Top of Information given
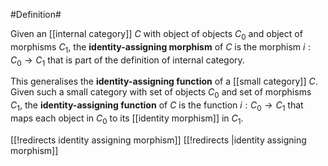 #Definition#

Given an [[internal category]] $C$ with object of objects $C_0$ and object of morphisms $C_1$, the **identity-assigning morphism** of $C$ is the morphism $i: C_0 \to C_1$ that is part of the definition of internal category.

This generalises the **identity-assigning function** of a [[small category]] $C$.  Given such a small category with set of objects $C_0$ and set of morphisms $C_1$, the **identity-assigning function** of $C$ is the function $i: C_0 \to C_1$ that maps each object in $C_0$ to its [[identity morphism]] in $C_1$.


[[!redirects identity assigning morphism]]
[[!redirects |identity assigning morphism]]
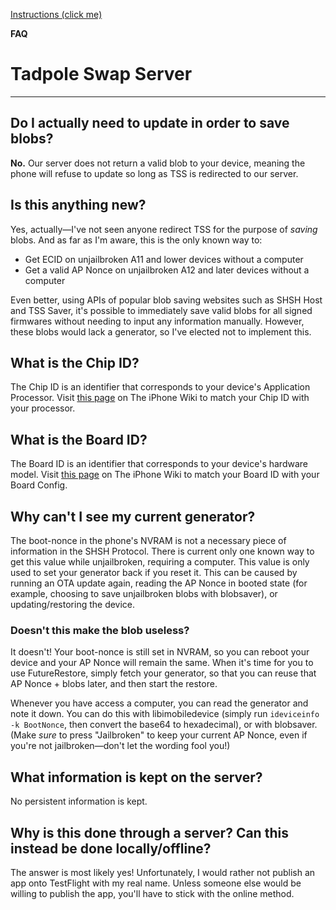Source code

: [Instructions (click me)](/TSwapS-FAQFAQ/instructions)

**FAQ**

# Tadpole Swap Server

---

## Do I actually need to update in order to save blobs?

**No.** Our server does not return a valid blob to your device, meaning the phone will refuse to update so long as TSS is redirected to our server. 

## Is this anything new?

Yes, actually—I've not seen anyone redirect TSS for the purpose of *saving* blobs. And as far as I'm aware, this is the only known way to:
- Get ECID on unjailbroken A11 and lower devices without a computer 
- Get a valid AP Nonce on unjailbroken A12 and later devices without a computer

Even better, using APIs of popular blob saving websites such as SHSH Host and TSS Saver, it's possible to immediately save valid blobs for all signed firmwares without needing to input any information manually. However, these blobs would lack a generator, so I've elected not to implement this.

## What is the Chip ID?

The Chip ID is an identifier that corresponds to your device's Application Processor. Visit [this page](https://www.theiphonewiki.com/wiki/CHIP) on The iPhone Wiki to match your Chip ID with your processor.

## What is the Board ID?

The Board ID is an identifier that corresponds to your device's hardware model. Visit [this page](https://www.theiphonewiki.com/wiki/BORD) on The iPhone Wiki to match your Board ID with your Board Config.

## Why can't I see my current generator?

The boot-nonce in the phone's NVRAM is not a necessary piece of information in the SHSH Protocol. There is current only one known way to get this value while unjailbroken, requiring a computer. This value is only used to set your generator back if you reset it. This can be caused by running an OTA update again, reading the AP Nonce in booted state (for example, choosing to save unjailbroken blobs with blobsaver), or updating/restoring the device. 

### Doesn't this make the blob useless?

It doesn't! Your boot-nonce is still set in NVRAM, so you can reboot your device and your AP Nonce will remain the same. When it's time for you to use FutureRestore, simply fetch your generator, so that you can reuse that AP Nonce + blobs later, and then start the restore.

Whenever you have access a computer, you can read the generator and note it down. You can do this with libimobiledevice (simply run `ideviceinfo -k BootNonce`, then convert the base64 to hexadecimal), or with blobsaver. (Make _sure_ to press "Jailbroken" to keep your current AP Nonce, even if you're not jailbroken—don't let the wording fool you!) 

## What information is kept on the server?

No persistent information is kept.

## Why is this done through a server? Can this instead be done locally/offline?

The answer is most likely yes! Unfortunately, I would rather not publish an app onto TestFlight with my real name. Unless someone else would be willing to publish the app, you'll have to stick with the online method.
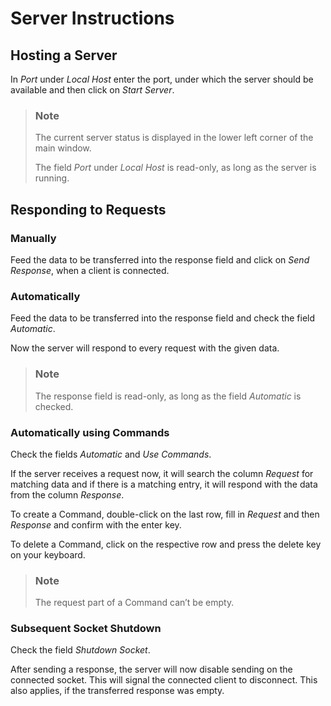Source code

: # Server Instructions

## Hosting a Server

In *Port* under *Local Host* enter the port, under which the server should be available and then click on *Start Server*.

>### Note
>
>The current server status is displayed in the lower left corner of the main window.
>
>The field *Port* under *Local Host* is read-only, as long as the server is running.

## Responding to Requests

### Manually

Feed the data to be transferred into the response field and click on *Send Response*, when a client is connected.

### Automatically

Feed the data to be transferred into the response field and check the field *Automatic*.

Now the server will respond to every request with the given data.

>### Note
>
>The response field is read-only, as long as the field *Automatic* is checked.

### Automatically using Commands

Check the fields *Automatic* and *Use Commands*.

If the server receives a request now, it will search the column *Request* for matching data and if there is a matching entry, it will respond with the data from the column *Response*.

To create a Command, double-click on the last row, fill in *Request* and then *Response* and confirm with the enter key.

To delete a Command, click on the respective row and press the delete key on your keyboard.

>### Note
>
>The request part of a Command can’t be empty.

### Subsequent Socket Shutdown

Check the field *Shutdown Socket*.

After sending a response, the server will now disable sending on the connected socket. This will signal the connected client to disconnect. This also applies, if the transferred response was empty.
Bottom of Information given
| Directions |
What is needed is an exact copy of the lines from the one containing "To delete a" through the final line of the data, both included, and nothing more.

| Expected answer |
To delete a Command, click on the respective row and press the delete key on your keyboard.

>### Note
>
>The request part of a Command can’t be empty.

### Subsequent Socket Shutdown

Check the field *Shutdown Socket*.

After sending a response, the server will now disable sending on the connected socket. This will signal the connected client to disconnect. This also applies, if the transferred response was empty.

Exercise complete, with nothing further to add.